"At one point, the bot was having maybe 200 conversations at a time."

Tinder Bots

Apps like Tinder have streamlined the process of dating. You choose the people you're interested in, and if they're interested in you too, you chat online for a bit. If there's a spark, you meet up in real life.

But according to a new Mashable story, even that process proved to be too time-consuming for some programmers — which is why they're developing Tinder bots to do both the choosing and the chatting for them.

Automated Swiping

Data scientist Jeffrey Li designed an algorithm to access his Tinder profile and swipe on 100 women every day. That bot decided whether or not it thought Li would find each woman attractive based on the Google images of women he used to train it.

Whenever Li got a match, which he told Mashable happened about five times a week, he would then take over to chat with the woman.

"The seed of it came from saying, 'Hey, I want to improve my dating life, however, how can I do that in the most lazy way possible?'" Li told Mashable.

Fast Talker

Robert Winters, a computer programmer in Belgium, took Li's Tinder bot one step further.

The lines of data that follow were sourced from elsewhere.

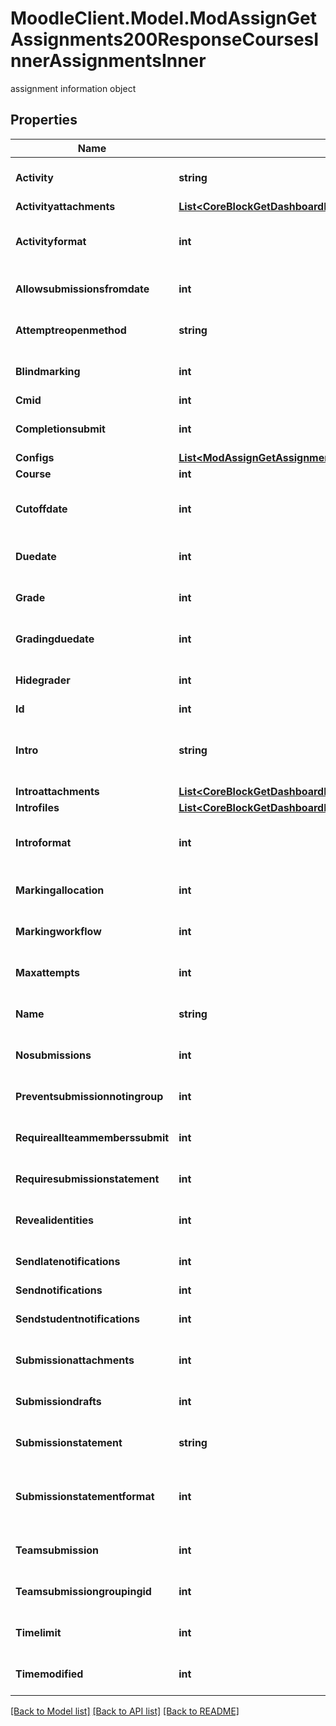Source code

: # MoodleClient.Model.ModAssignGetAssignments200ResponseCoursesInnerAssignmentsInner
assignment information object

## Properties

Name | Type | Description | Notes
------------ | ------------- | ------------- | -------------
**Activity** | **string** | Description of activity | [optional] [default to "null"]
**Activityattachments** | [**List&lt;CoreBlockGetDashboardBlocks200ResponseBlocksInnerContentsFilesInner&gt;**](CoreBlockGetDashboardBlocks200ResponseBlocksInnerContentsFilesInner.md) |  | [optional] 
**Activityformat** | **int** | activity format (1 &#x3D; HTML, 0 &#x3D; MOODLE, 2 &#x3D; PLAIN, or 4 &#x3D; MARKDOWN) | [optional] [default to null]
**Allowsubmissionsfromdate** | **int** | allow submissions from date | [optional] [default to null]
**Attemptreopenmethod** | **string** | method used to control opening new attempts | [optional] [default to "null"]
**Blindmarking** | **int** | if enabled, hide identities until reveal identities actioned | [optional] [default to null]
**Cmid** | **int** | course module id | [optional] 
**Completionsubmit** | **int** | if enabled, set activity as complete following submission | [optional] [default to null]
**Configs** | [**List&lt;ModAssignGetAssignments200ResponseCoursesInnerAssignmentsInnerConfigsInner&gt;**](ModAssignGetAssignments200ResponseCoursesInnerAssignmentsInnerConfigsInner.md) |  | [optional] 
**Course** | **int** | course id | [optional] 
**Cutoffdate** | **int** | date after which submission is not accepted without an extension | [optional] [default to null]
**Duedate** | **int** | assignment due date | [optional] [default to null]
**Grade** | **int** | grade type | [optional] [default to null]
**Gradingduedate** | **int** | the expected date for marking the submissions | [optional] [default to null]
**Hidegrader** | **int** | If enabled, hide grader to student | [optional] [default to null]
**Id** | **int** | assignment id | [optional] 
**Intro** | **string** | assignment intro, not allways returned because it deppends on the activity configuration | [optional] [default to "null"]
**Introattachments** | [**List&lt;CoreBlockGetDashboardBlocks200ResponseBlocksInnerContentsFilesInner&gt;**](CoreBlockGetDashboardBlocks200ResponseBlocksInnerContentsFilesInner.md) |  | [optional] 
**Introfiles** | [**List&lt;CoreBlockGetDashboardBlocks200ResponseBlocksInnerContentsFilesInner&gt;**](CoreBlockGetDashboardBlocks200ResponseBlocksInnerContentsFilesInner.md) |  | [optional] 
**Introformat** | **int** | intro format (1 &#x3D; HTML, 0 &#x3D; MOODLE, 2 &#x3D; PLAIN, or 4 &#x3D; MARKDOWN) | [optional] [default to null]
**Markingallocation** | **int** | enable marking allocation | [optional] [default to null]
**Markingworkflow** | **int** | enable marking workflow | [optional] [default to null]
**Maxattempts** | **int** | maximum number of attempts allowed | [optional] [default to null]
**Name** | **string** | assignment name | [optional] [default to "null"]
**Nosubmissions** | **int** | no submissions | [optional] [default to null]
**Preventsubmissionnotingroup** | **int** | Prevent submission not in group | [optional] [default to null]
**Requireallteammemberssubmit** | **int** | if enabled, all team members must submit | [optional] [default to null]
**Requiresubmissionstatement** | **int** | student must accept submission statement | [optional] [default to null]
**Revealidentities** | **int** | show identities for a blind marking assignment | [optional] [default to null]
**Sendlatenotifications** | **int** | send notifications | [optional] [default to null]
**Sendnotifications** | **int** | send notifications | [optional] 
**Sendstudentnotifications** | **int** | send student notifications (default) | [optional] [default to null]
**Submissionattachments** | **int** | Flag to only show files during submission | [optional] [default to null]
**Submissiondrafts** | **int** | submissions drafts | [optional] [default to null]
**Submissionstatement** | **string** | Submission statement formatted. | [optional] [default to "null"]
**Submissionstatementformat** | **int** | submissionstatement format (1 &#x3D; HTML, 0 &#x3D; MOODLE, 2 &#x3D; PLAIN, or 4 &#x3D; MARKDOWN) | [optional] [default to null]
**Teamsubmission** | **int** | if enabled, students submit as a team | [optional] [default to null]
**Teamsubmissiongroupingid** | **int** | the grouping id for the team submission groups | [optional] [default to null]
**Timelimit** | **int** | Time limit to complete assigment | [optional] [default to null]
**Timemodified** | **int** | last time assignment was modified | [optional] [default to null]

[[Back to Model list]](../README.md#documentation-for-models) [[Back to API list]](../README.md#documentation-for-api-endpoints) [[Back to README]](../README.md)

After he downloaded Li's Tinder Automation file from GitHub, Winters programmed the bot to have basic conversations with his matches.

"At one point, the bot was having maybe 200 conversations at a time," he told Mashable, adding, "I think Tinder knew this and they banned me, of course, from the platform."

READ MORE: Inside the future of online dating: AI swiping and concierge bots [Mashable]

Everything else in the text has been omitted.